JPMorgan to Settle 'London Whale' Probe - Analyst Blog


JPMorgan Chase & Co. ( JPM ) is soon expected to start resolving probes related to its 'London Whale' trading debacle. The company will likely pay a penalty in the range of $700-$800 million and also plead guilty.

JPMorgan's 'London Whale' settlement will be with the U.S. regulators - the Securities and Exchange Commission (SEC), the Federal Reserve and the Office of Comptroller of the Currency - and the U.K.'s Financial Conduct Authority. However, chances of the overseer of derivatives market, Commodities Futures Trading Commission's (CFTC) inclusion in the settlement are less.

The CFTC is probing whether JPMorgan's trading desk manipulated a credit default index - IG9 - at the time of trading credit derivatives, which led to trading losses of approximately $6.2 billion.

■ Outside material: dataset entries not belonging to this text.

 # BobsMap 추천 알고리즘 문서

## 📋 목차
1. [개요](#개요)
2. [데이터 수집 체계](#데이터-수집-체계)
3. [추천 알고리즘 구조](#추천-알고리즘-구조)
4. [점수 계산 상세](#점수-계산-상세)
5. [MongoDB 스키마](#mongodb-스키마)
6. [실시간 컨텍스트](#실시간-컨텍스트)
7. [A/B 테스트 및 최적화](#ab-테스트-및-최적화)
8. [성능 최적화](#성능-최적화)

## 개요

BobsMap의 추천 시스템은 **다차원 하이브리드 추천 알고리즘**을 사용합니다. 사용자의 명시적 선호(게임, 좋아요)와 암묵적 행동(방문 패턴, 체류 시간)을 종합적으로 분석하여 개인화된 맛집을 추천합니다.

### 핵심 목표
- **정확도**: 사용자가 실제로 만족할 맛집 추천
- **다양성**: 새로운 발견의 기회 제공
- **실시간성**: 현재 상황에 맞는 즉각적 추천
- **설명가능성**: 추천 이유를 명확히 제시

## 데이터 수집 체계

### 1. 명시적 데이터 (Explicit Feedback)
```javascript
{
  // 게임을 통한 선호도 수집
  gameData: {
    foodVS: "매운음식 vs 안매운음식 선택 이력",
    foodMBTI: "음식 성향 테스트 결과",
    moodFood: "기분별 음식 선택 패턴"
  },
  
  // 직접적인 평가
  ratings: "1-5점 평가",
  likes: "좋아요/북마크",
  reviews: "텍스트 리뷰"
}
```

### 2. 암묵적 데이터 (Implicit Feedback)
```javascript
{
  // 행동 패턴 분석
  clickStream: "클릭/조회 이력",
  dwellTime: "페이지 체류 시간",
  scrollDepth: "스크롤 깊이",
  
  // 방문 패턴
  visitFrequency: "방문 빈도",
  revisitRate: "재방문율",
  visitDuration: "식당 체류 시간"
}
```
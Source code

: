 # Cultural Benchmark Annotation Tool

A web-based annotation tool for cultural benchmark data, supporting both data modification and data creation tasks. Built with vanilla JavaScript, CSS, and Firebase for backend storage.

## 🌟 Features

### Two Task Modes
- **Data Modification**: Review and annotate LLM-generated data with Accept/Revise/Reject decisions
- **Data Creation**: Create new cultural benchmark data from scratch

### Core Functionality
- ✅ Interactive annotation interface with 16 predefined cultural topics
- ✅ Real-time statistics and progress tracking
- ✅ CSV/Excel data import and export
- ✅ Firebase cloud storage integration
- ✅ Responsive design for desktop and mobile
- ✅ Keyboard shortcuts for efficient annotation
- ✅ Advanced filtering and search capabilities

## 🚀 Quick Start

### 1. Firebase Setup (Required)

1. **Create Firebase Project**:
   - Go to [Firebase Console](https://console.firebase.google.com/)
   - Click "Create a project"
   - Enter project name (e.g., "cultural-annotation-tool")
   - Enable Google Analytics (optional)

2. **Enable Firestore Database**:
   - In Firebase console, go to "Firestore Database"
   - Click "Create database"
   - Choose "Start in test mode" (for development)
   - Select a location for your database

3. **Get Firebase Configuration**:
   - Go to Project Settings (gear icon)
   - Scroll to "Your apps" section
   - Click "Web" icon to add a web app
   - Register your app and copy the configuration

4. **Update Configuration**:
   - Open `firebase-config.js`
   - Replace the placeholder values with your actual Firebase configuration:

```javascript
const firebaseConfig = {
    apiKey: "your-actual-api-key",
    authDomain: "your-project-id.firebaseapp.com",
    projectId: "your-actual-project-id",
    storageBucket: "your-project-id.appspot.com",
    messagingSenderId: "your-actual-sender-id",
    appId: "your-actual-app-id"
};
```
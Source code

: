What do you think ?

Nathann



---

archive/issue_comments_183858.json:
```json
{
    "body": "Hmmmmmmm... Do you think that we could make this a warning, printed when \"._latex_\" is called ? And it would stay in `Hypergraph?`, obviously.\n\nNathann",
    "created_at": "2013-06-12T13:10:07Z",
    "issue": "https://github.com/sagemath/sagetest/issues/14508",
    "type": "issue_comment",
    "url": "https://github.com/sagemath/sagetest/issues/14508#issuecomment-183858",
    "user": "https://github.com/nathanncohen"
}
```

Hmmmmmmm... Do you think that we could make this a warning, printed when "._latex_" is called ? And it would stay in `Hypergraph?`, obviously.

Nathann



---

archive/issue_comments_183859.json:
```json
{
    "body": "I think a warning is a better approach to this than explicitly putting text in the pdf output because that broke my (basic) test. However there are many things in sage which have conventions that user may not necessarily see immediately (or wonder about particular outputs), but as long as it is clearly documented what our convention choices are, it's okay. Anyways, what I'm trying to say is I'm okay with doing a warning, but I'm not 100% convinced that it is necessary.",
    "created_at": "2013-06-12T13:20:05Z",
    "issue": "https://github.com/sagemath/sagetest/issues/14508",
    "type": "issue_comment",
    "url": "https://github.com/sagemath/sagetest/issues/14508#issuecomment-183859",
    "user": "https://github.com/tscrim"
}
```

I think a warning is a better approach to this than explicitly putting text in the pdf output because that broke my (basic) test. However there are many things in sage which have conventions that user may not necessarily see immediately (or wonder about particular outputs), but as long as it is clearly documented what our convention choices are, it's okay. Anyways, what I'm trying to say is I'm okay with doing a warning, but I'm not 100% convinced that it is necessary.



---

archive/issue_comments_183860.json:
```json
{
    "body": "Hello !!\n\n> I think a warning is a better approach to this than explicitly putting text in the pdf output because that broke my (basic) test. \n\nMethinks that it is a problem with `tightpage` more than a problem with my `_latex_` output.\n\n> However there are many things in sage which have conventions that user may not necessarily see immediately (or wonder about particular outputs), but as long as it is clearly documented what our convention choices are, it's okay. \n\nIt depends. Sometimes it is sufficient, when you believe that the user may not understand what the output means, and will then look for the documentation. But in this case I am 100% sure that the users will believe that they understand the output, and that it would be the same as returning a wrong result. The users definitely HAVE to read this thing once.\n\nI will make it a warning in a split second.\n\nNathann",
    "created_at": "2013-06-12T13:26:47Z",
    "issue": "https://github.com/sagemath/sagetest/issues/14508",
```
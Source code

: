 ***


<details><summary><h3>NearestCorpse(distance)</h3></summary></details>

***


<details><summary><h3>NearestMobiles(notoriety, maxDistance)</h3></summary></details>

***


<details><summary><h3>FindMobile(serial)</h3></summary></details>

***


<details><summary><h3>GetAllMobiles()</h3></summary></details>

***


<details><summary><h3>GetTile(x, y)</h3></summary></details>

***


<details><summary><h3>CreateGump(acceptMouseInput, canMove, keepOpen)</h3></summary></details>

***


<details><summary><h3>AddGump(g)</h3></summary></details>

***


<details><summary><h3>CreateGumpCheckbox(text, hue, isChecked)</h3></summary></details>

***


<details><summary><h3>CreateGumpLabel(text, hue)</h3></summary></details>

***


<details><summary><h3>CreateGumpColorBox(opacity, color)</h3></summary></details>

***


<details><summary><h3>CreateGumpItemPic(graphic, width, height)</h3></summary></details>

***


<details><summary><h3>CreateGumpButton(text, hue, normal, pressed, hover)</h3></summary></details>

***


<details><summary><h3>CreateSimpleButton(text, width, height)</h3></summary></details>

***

The settlement will end the probe being conducted by the U.S. and the U.K. regulators. JPMorgan is currently being investigated on whether it disclosed the correct amount of losses in the 'London Whale' derivative trades to investors and regulators. The company's risk control program is being questioned as well.

Further, the admission of wrongdoing will likely open up legal ways for investors to seek compensation for a fall in JPMorgan's share prices following the 'London Whale' trading fiasco. This is expected to add more legal headwinds for the company. Nevertheless, management has tried to make amends by acknowledging its responsibility for the actions as well as by restating the first-quarter 2012 results.

Despite JPMorgan's plans to end the probes, the Department of Justice (DOJ) is going ahead with its criminal case implicating two of the company's former traders of conspiracy, fraud and making false SEC filings related to the 'London Whale' trading losses. Another former employee - Bruno Iksil - is cooperating with the investigators and has not been charged criminally.

The resolution of the 'London Whale' debacle will remove a major legal headwind for JPMorgan. However, the company, along with many other major banks such as Bank of America Corporation ( BAC ), Citigroup, Inc. ( C ) and The Goldman Sachs Group, Inc. ( GS ) continues to face various mortgage related investigations and lawsuits.

Recently, at the Barclays Global Financial Services Conference, JPMorgan stated that it would incur additional legal cost of more than $1.5 billion in the third quarter. Notably, at the end of second-quarter 2013, the company increased its anticipated legal losses (exceeding its existing litigation reserves) to $6.8 billion from $6.0 billion in the prior quarter.

Currently, JPMorgan carries a Zacks Rank #3 (Hold).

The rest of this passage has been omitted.